Le vent de la “World Music”
Les artistes qui quittent leur île pour se rendre en Europe sont à la recherche de meilleures opportunités professionnelles. Mais, ces occasions de faire une grande carrière là-bas existent-elles réellement?
Durant les années 1980-1990, le vent de la “World Music” soufflait sur Paris. Subitement, la France, pays conservateur par excellence, découvrait qu’il y a en Guadeloupe et dans les autres Départements et Territoires d’Outre-Mer des artistes talentueux. Certains artistes et groupes comme Kassav’, Zouk Machine, Tanya Saint-Val, Joëlle Ursull ou encore Francky Vincent ont été sous les projecteurs. Ils intégraient les grandes maisons de disques avec tous les avantages que cela comporte. Ils étaient invités dans des émissions de variétés comme “Champs Élysées” sur la chaîne de télévision Antenne 2 (aujourd’hui, France 2) avec les célèbres artistes “français de France” et, pour rien au monde, les Guadeloupéens de Guadeloupe et les Guadeloupéens de France ne rataient ces moments télévisés qu’ils considéraient comme une reconnaissance (enfin!) de leur talent par les médias français. En outre, leurs clips étaient diffusés sur les grandes chaînes de télévision comme M6.
Un public composé surtout d’Antillais
Depuis, les choses ont bien changé. Tout d’abord, le paysage audiovisuel français (PAF) a, lui aussi, connu une profonde mutation et les émissions de variétés très populaires sont passées à la trappe… Ensuite, la mode de la “World Music” s’est estompée. Et parfois, il ne fait pas bon chanter en créole sur les scènes françaises; juste quelques mots pour faire “exotique” mais pas plus…
Depuis cette belle époque, aucun artiste guadeloupéen n’a vraiment percé au plan national. Pourtant, la nouvelle génération de chanteuses et chanteurs (notamment de zouk) chantent en français, ils sont compris par un plus large public mais on ne peut pas affirmer que leur carrière soit nationale même si la chaîne payante, Trace TV, diffuse leurs clips.

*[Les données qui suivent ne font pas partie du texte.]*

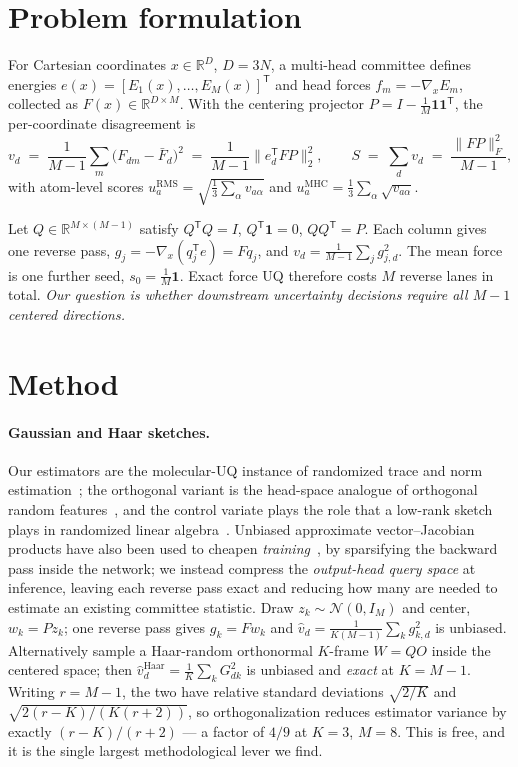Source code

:\documentclass{article}
\begin{document}
\section{Problem formulation}
\label{sec:problem}
For Cartesian coordinates $x\in\mathbb{R}^{D}$, $D=3N$, a multi-head committee defines energies
$e(x)=[E_1(x),\dots,E_M(x)]^{\mathsf T}$ and head forces $f_m=-\nabla_x E_m$, collected as
$F(x)\in\mathbb{R}^{D\times M}$. With the centering projector $P = I - \tfrac{1}{M}\mathbf{1}\mathbf{1}^{\mathsf T}$,
the per-coordinate disagreement is
\begin{equation}
v_d \;=\; \frac{1}{M-1}\sum_{m}\bigl(F_{dm}-\bar F_d\bigr)^2 \;=\; \frac{1}{M-1}\bigl\|e_d^{\mathsf T}FP\bigr\|_2^2 ,
\qquad S \;=\; \sum_d v_d \;=\; \frac{\|FP\|_F^2}{M-1},
\end{equation}
with atom-level scores $u_a^{\mathrm{RMS}}=\sqrt{\tfrac13\sum_\alpha v_{a\alpha}}$ and
$u_a^{\mathrm{MHC}}=\tfrac13\sum_\alpha\sqrt{v_{a\alpha}}$.

Let $Q\in\mathbb{R}^{M\times(M-1)}$ satisfy $Q^{\mathsf T}Q=I$, $Q^{\mathsf T}\mathbf 1=0$,
$QQ^{\mathsf T}=P$. Each column gives one reverse pass, $g_j=-\nabla_x(q_j^{\mathsf T}e)=Fq_j$, and
$v_d=\tfrac{1}{M-1}\sum_j g_{j,d}^2$. The mean force is one further seed, $s_0=\tfrac1M\mathbf 1$.
Exact force UQ therefore costs $M$ reverse lanes in total. \emph{Our question is whether downstream
uncertainty decisions require all $M-1$ centered directions.}

\section{Method}
\label{sec:method}
\paragraph{Gaussian and Haar sketches.}
Our estimators are the molecular-UQ instance of randomized trace and norm
estimation~\citep{hutchinson,avron2011,hutchpp}; the orthogonal variant is the head-space analogue of
orthogonal random features~\citep{yu2016orf}, and the control variate plays the role that a low-rank
sketch plays in randomized linear algebra~\citep{halko2011}. Unbiased approximate vector--Jacobian
products have also been used to cheapen \emph{training}~\citep{bakong2026vjp}, by sparsifying the
backward pass inside the network; we instead compress the \emph{output-head query space} at
inference, leaving each reverse pass exact and reducing how many are needed to estimate an existing
committee statistic.
Draw $z_k\sim\mathcal N(0,I_M)$ and center, $w_k=Pz_k$; one reverse pass gives $g_k=Fw_k$ and
$\widehat v_d = \tfrac{1}{K(M-1)}\sum_k g_{k,d}^2$ is unbiased. Alternatively sample a Haar-random
orthonormal $K$-frame $W=QO$ inside the centered space; then
$\widehat v^{\mathrm{Haar}}_d = \tfrac1K\sum_k G_{dk}^2$ is unbiased and \emph{exact} at $K=M-1$.
Writing $r=M-1$, the two have relative standard deviations $\sqrt{2/K}$ and
$\sqrt{2(r-K)/(K(r+2))}$, so orthogonalization reduces estimator variance by exactly
$(r-K)/(r+2)$ --- a factor of $4/9$ at $K{=}3$, $M{=}8$. This is free, and it is the single largest
methodological lever we find.
\end{document}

Il y a, malgré tout, un point positif que nous pouvons souligner: maintenant, beaucoup plus d’artistes guadeloupéens se produisent dans des lieux mythiques de la capitale française (Olympia, Bercy, Le Zénith, Bataclan, New Morning etc.)… mais devant un public composé d’une très large majorité d’Antillais. Cependant, si les médias nationaux se font l’écho des concerts d’artistes “français de France” et étrangers (Angleterre, États-Unis…) dans ces salles parisiennes, ils observent un silence total quand il s’agit de nos artistes… Il y a aussi quelques artistes qui se produisent régulièrement sur des petites scènes, notamment en Province.

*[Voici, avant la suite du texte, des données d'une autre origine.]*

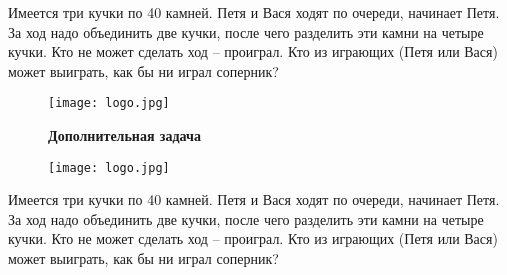 \documentclass[12 pt, a4paper]{article}%
\begin{document}
	\vspace{-2ex}
	Имеется три кучки по 40 камней. Петя и Вася ходят по очереди, начинает Петя. За ход надо объединить две кучки, после чего разделить эти камни на четыре кучки. Кто не может сделать ход – проиграл. Кто из играющих (Петя или Вася) может выиграть, как бы ни играл соперник?\\
	\vspace{4ex}
	\begin{figure}[H]
		\begin{minipage}[h]{0.33\linewidth}
			\texttt{[image: logo.jpg]}
		\end{minipage}
		\begin{minipage}[h]{0.3\linewidth}
			\centering
			\large{\textbf{Дополнительная задача}}\\
		\end{minipage}
		\begin{minipage}[h]{0.33\linewidth}
			\texttt{[image: logo.jpg]}
		\end{minipage}
		\label{ris:image1}
	\end{figure}
	\vspace{-2ex}
	Имеется три кучки по 40 камней. Петя и Вася ходят по очереди, начинает Петя. За ход надо объединить две кучки, после чего разделить эти камни на четыре кучки. Кто не может сделать ход – проиграл. Кто из играющих (Петя или Вася) может выиграть, как бы ни играл соперник?\\
	
\end{document}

Qu’en est-il de la “starisation”?
En 2008, selon l’Institut National de la Statistique et des Études Économiques (INSEE), sur 364 800 Domiens vivant en France hexagonale, 115 400 étaient Guadeloupéens (117 000 Martiniquais, 24 000 Guyanais, 108 000 Réunionais). Il s’agit d’un marché supplémentaire pour nos artistes mais, si les parents écoutent de la musique antillaise, il se peut que leurs enfants préfèrent le rap français ou américain…
Mais, les Guadeloupéens vivant en France sont-ils “organisés”? Sont-ils solidaires les uns des autres? Ceux qui gagnent beaucoup d’argent investissent-ils dans des événements ou des lieux afin de permettre à nos artistes de s’exprimer régulièrement et de promouvoir ainsi notre culture? La réponse est non.

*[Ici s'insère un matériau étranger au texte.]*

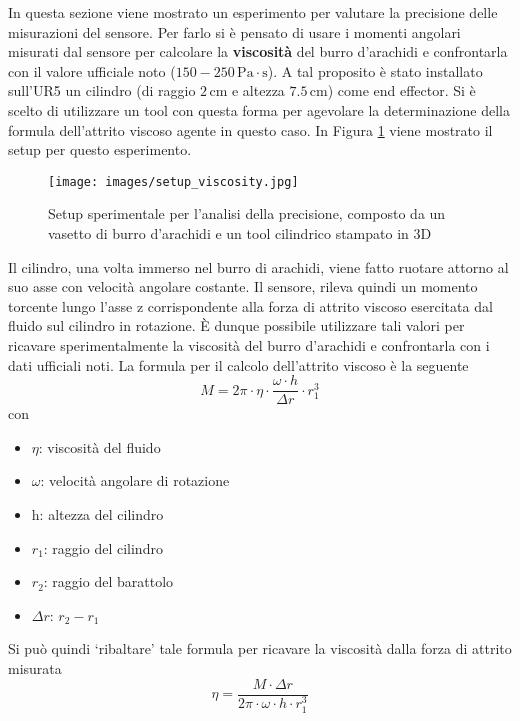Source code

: In questa sezione viene mostrato un esperimento per valutare la precisione delle misurazioni del sensore\footnotemark{}. 
Per farlo si \`{e} pensato di usare i momenti angolari misurati dal sensore per calcolare la \textbf{viscosit\`{a}} del burro 
d'arachidi e confrontarla con il valore ufficiale noto ($150-250 \, \text{Pa} \cdot \text{s}$). 
A tal proposito \`{e} stato installato sull'UR5 un cilindro (di raggio $2 \, \text{cm}$ e altezza $7.5 \, \text{cm}$) come end effector. 
Si \`{e} scelto di utilizzare un tool con questa forma per agevolare la determinazione della formula dell'attrito viscoso agente 
in questo caso.
In Figura \ref{fig:peanut_butter} viene mostrato il setup per questo esperimento. 
\begin{figure}[H]
    \centering
    \texttt{[image: images/setup\_viscosity.jpg]}
    \caption{Setup sperimentale per l'analisi della precisione, composto da un vasetto di burro d'arachidi e un tool 
    cilindrico stampato in 3D}
    \label{fig:peanut_butter}
\end{figure}
Il cilindro, una volta immerso nel burro di arachidi, viene fatto ruotare attorno al suo asse con velocit\`{a} angolare 
costante. Il sensore, rileva quindi un momento torcente lungo l'asse z corrispondente alla forza di attrito viscoso esercitata 
dal fluido sul cilindro in rotazione. \`{E} dunque possibile utilizzare tali valori per ricavare sperimentalmente 
la viscosit\`{a} del burro d'arachidi e confrontarla con i dati ufficiali noti. 
La formula per il calcolo dell'attrito viscoso \`{e} la seguente 
\begin{equation*}
    M = 2\pi \cdot \eta \cdot \frac{\omega \cdot h}{\Delta r} \cdot r_{1}^{3}
\end{equation*}
con 
\begin{itemize}
    \item $\eta$: viscosit\`{a} del fluido
    \item $\omega$: velocit\`{a} angolare di rotazione
    \item h: altezza del cilindro
    \item $r_{1}$: raggio del cilindro
    \item $r_{2}$: raggio del barattolo
    \item $\Delta r$: $r_{2} - r_{1}$
\end{itemize}
Si pu\`{o} quindi `ribaltare' tale formula per ricavare la viscosit\`{a} dalla forza di attrito misurata 
\begin{equation} \label{eq:eta}
    \eta = \frac{M \cdot \Delta r}{2\pi \cdot \omega \cdot h \cdot r_{1}^{3}}
\end{equation}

La “starisation” est-elle responsable du départ systématique de nos artistes vers la France hexagonale? La Guadeloupe avec ses 1704 km2 est certainement trop petite pour conserver l’anonymat, préserver la vie privée de certains artistes qui sont ou qui pensent être des stars et qui, par conséquent, ne veulent pas rencontrer tous les jours les gens de l’île et risquer de tomber dans la banalité. Alors, faut-il croire ceux qui déclarent que beaucoup de nos artistes s’enferment dans des appartements de la banlieue parisienne et de province et affirment être en tournée à l’étranger ou en studio d’enregistrement?
Ce qui est sûr, c’est que, malheureusement, nombre de nos artistes ayant fait le choix de quitter la Guadeloupe pour résider en France hexagonale ne vivent pas de leur art.